Il faut en général se tourner vers le fabricant pour avoir de tels détails. Acome propose par exemple ses modèles R7800A (Grade 2 TV) et R7400A (Grade 3 TV) en précisant l'affaiblissement sur 100 mètres pour chaque paire et différentes fréquences, tout en indiquant que ces produits ne doivent pas être utilisés sur plus de 45 mètres.
Et pour la TV par satellite : « au-delà d’une longueur comprise entre 12 et 22m en fonction de la configuration et du niveau du signal au Tableau de communication (HNI), il est nécessaire de prévoir un équipement actif (type amplificateur avec correcteur de pente) » précise la marque.
Un point qui est plutôt sensible chez certains, et serait même sujet à des arnaques à la dénomination. CAE Groupe dénonce ainsi dans un document technique l'utilisation frauduleuse du terme Grade 2 TV ou Grade 3 TV, pour des câbles qui ne seraient pas capables de transporter un signal à 2 200 MHz :
Source : CAE Groupe
« Cet assemblage particulier nécessite un outil de production adéquat permettant la fabrication du câble tout en maintenant l’équilibre diaphonique des paires de manière à ne pas compromettre les valeurs électriques. Ce processus de production demande une haute expertise et une maîtrise parfaite du design jusqu’à la fabrication » précise la société, qui se présente bien entendu comme capable d'apporter cette expertise.

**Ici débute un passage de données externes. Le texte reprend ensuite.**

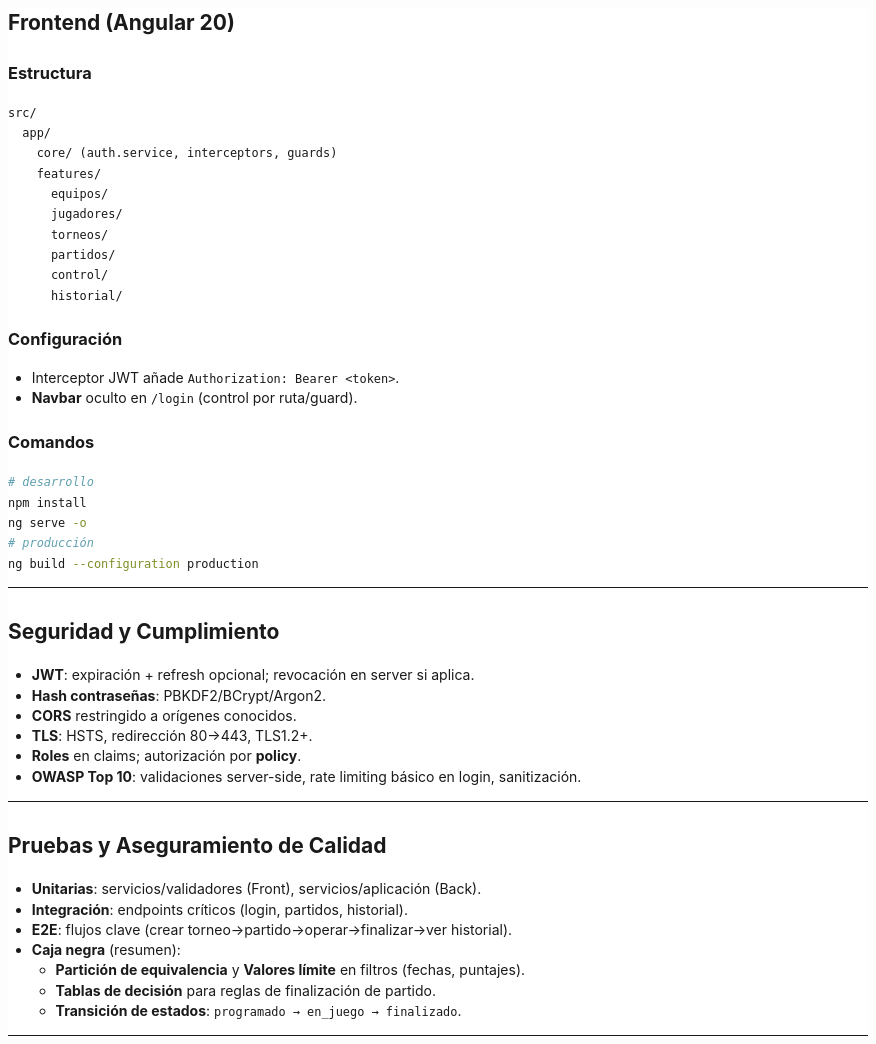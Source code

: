 
## Frontend (Angular 20)
### Estructura
```
src/
  app/
    core/ (auth.service, interceptors, guards)
    features/
      equipos/
      jugadores/
      torneos/
      partidos/
      control/
      historial/
```

### Configuración
- Interceptor JWT añade `Authorization: Bearer <token>`.
- **Navbar** oculto en `/login` (control por ruta/guard).

### Comandos
```bash
# desarrollo
npm install
ng serve -o
# producción
ng build --configuration production
```
---

## Seguridad y Cumplimiento
- **JWT**: expiración + refresh opcional; revocación en server si aplica.
- **Hash contraseñas**: PBKDF2/BCrypt/Argon2.
- **CORS** restringido a orígenes conocidos.
- **TLS**: HSTS, redirección 80→443, TLS1.2+.
- **Roles** en claims; autorización por **policy**.
- **OWASP Top 10**: validaciones server-side, rate limiting básico en login, sanitización.

---

## Pruebas y Aseguramiento de Calidad
- **Unitarias**: servicios/validadores (Front), servicios/aplicación (Back).
- **Integración**: endpoints críticos (login, partidos, historial).
- **E2E**: flujos clave (crear torneo→partido→operar→finalizar→ver historial).
- **Caja negra** (resumen):
  - **Partición de equivalencia** y **Valores límite** en filtros (fechas, puntajes).
  - **Tablas de decisión** para reglas de finalización de partido.
  - **Transición de estados**: `programado → en_juego → finalizado`.

---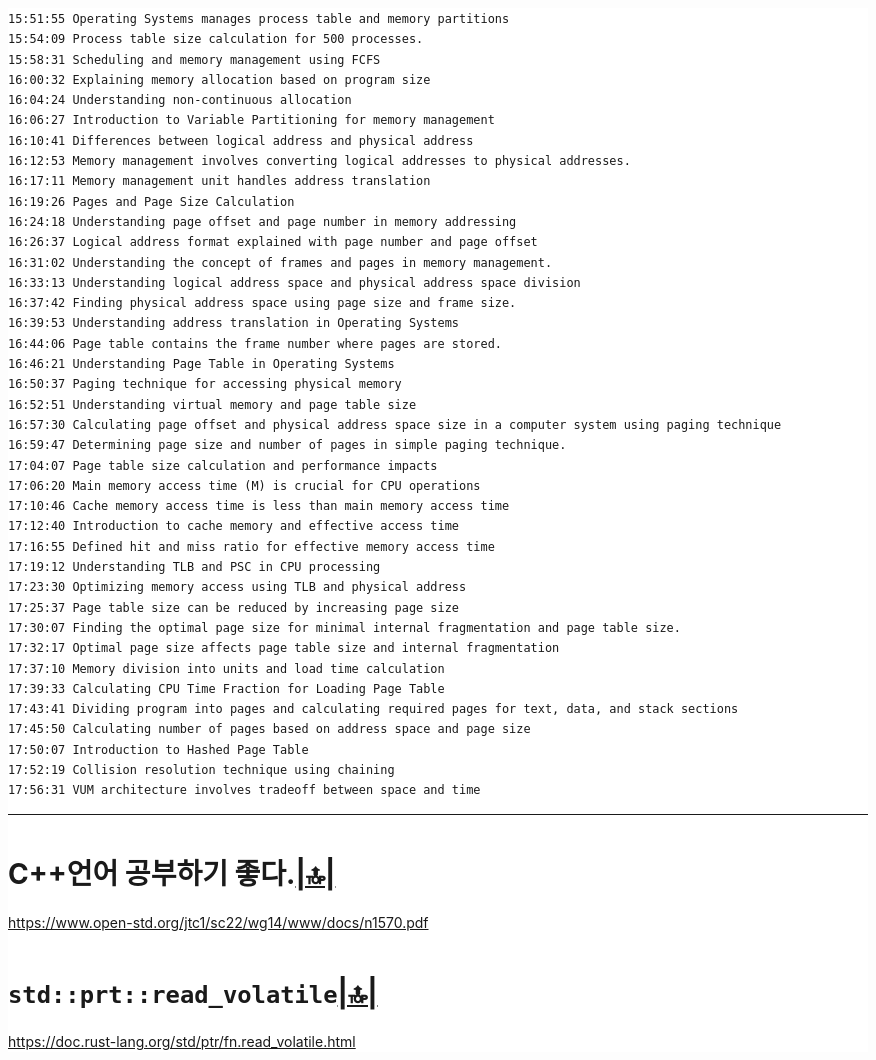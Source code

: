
 ```
15:51:55 Operating Systems manages process table and memory partitions
15:54:09 Process table size calculation for 500 processes.
15:58:31 Scheduling and memory management using FCFS
16:00:32 Explaining memory allocation based on program size
16:04:24 Understanding non-continuous allocation
16:06:27 Introduction to Variable Partitioning for memory management
16:10:41 Differences between logical address and physical address
16:12:53 Memory management involves converting logical addresses to physical addresses.
16:17:11 Memory management unit handles address translation
16:19:26 Pages and Page Size Calculation
16:24:18 Understanding page offset and page number in memory addressing
16:26:37 Logical address format explained with page number and page offset
16:31:02 Understanding the concept of frames and pages in memory management.
16:33:13 Understanding logical address space and physical address space division
16:37:42 Finding physical address space using page size and frame size.
16:39:53 Understanding address translation in Operating Systems
16:44:06 Page table contains the frame number where pages are stored.
16:46:21 Understanding Page Table in Operating Systems
16:50:37 Paging technique for accessing physical memory
16:52:51 Understanding virtual memory and page table size
16:57:30 Calculating page offset and physical address space size in a computer system using paging technique
16:59:47 Determining page size and number of pages in simple paging technique.
17:04:07 Page table size calculation and performance impacts
17:06:20 Main memory access time (M) is crucial for CPU operations
17:10:46 Cache memory access time is less than main memory access time
17:12:40 Introduction to cache memory and effective access time
17:16:55 Defined hit and miss ratio for effective memory access time
17:19:12 Understanding TLB and PSC in CPU processing
17:23:30 Optimizing memory access using TLB and physical address
17:25:37 Page table size can be reduced by increasing page size
17:30:07 Finding the optimal page size for minimal internal fragmentation and page table size.
17:32:17 Optimal page size affects page table size and internal fragmentation
17:37:10 Memory division into units and load time calculation
17:39:33 Calculating CPU Time Fraction for Loading Page Table
17:43:41 Dividing program into pages and calculating required pages for text, data, and stack sections
17:45:50 Calculating number of pages based on address space and page size
17:50:07 Introduction to Hashed Page Table
17:52:19 Collision resolution technique using chaining
17:56:31 VUM architecture involves tradeoff between space and time 
```

<hr>

# C++언어 공부하기 좋다.[|🔝|](#link)
https://www.open-std.org/jtc1/sc22/wg14/www/docs/n1570.pdf

# `std::prt::read_volatile`[|🔝|](#link)
https://doc.rust-lang.org/std/ptr/fn.read_volatile.html
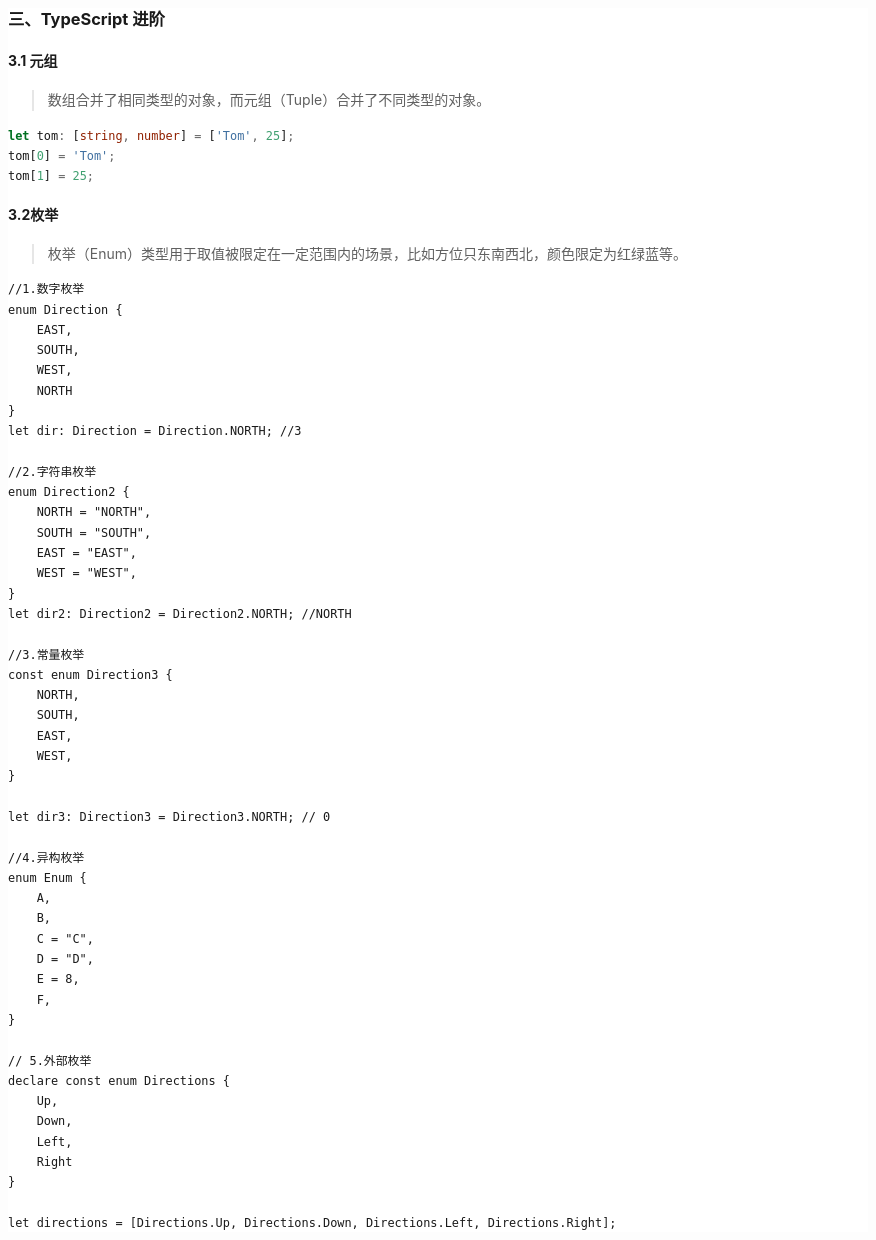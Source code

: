 ### 三、TypeScript 进阶

#### 3.1 元组

> 数组合并了相同类型的对象，而元组（Tuple）合并了不同类型的对象。

```ts
let tom: [string, number] = ['Tom', 25];
tom[0] = 'Tom';
tom[1] = 25;
```

#### 3.2枚举

> 枚举（Enum）类型用于取值被限定在一定范围内的场景，比如方位只东南西北，颜色限定为红绿蓝等。

```
//1.数字枚举
enum Direction {
    EAST,
    SOUTH,
    WEST,
    NORTH
}
let dir: Direction = Direction.NORTH; //3

//2.字符串枚举
enum Direction2 {
    NORTH = "NORTH",
    SOUTH = "SOUTH",
    EAST = "EAST",
    WEST = "WEST",
}
let dir2: Direction2 = Direction2.NORTH; //NORTH

//3.常量枚举
const enum Direction3 {
    NORTH,
    SOUTH,
    EAST,
    WEST,
}

let dir3: Direction3 = Direction3.NORTH; // 0

//4.异构枚举
enum Enum {
    A,
    B,
    C = "C",
    D = "D",
    E = 8,
    F,
}

// 5.外部枚举
declare const enum Directions {
    Up,
    Down,
    Left,
    Right
}

let directions = [Directions.Up, Directions.Down, Directions.Left, Directions.Right];
```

« Un câble à paires torsadées peut être assimilé à un circuit RLC qui possède une fréquence de résonance proportionnelle à sa résistance, son inductance et sa capacitance. Cette résonance, correspondant à une impédance minimale, va créer un pic d’atténuation aux alentours de 1.5/1.6GHz ». Le défi est donc de repousser ce pic à plus de 2 200 MHz, là où certains se contenteraient de jouer avec des références trompeuses comme 3 TVS.
Attention donc au moment de passer à la caisse, surtout si un câble de ce Grade ne vous est pas totalement utile. Le prix au mètre comparé à du simple Cat 6 pouvant aller jusqu'à varier de 1 à 5.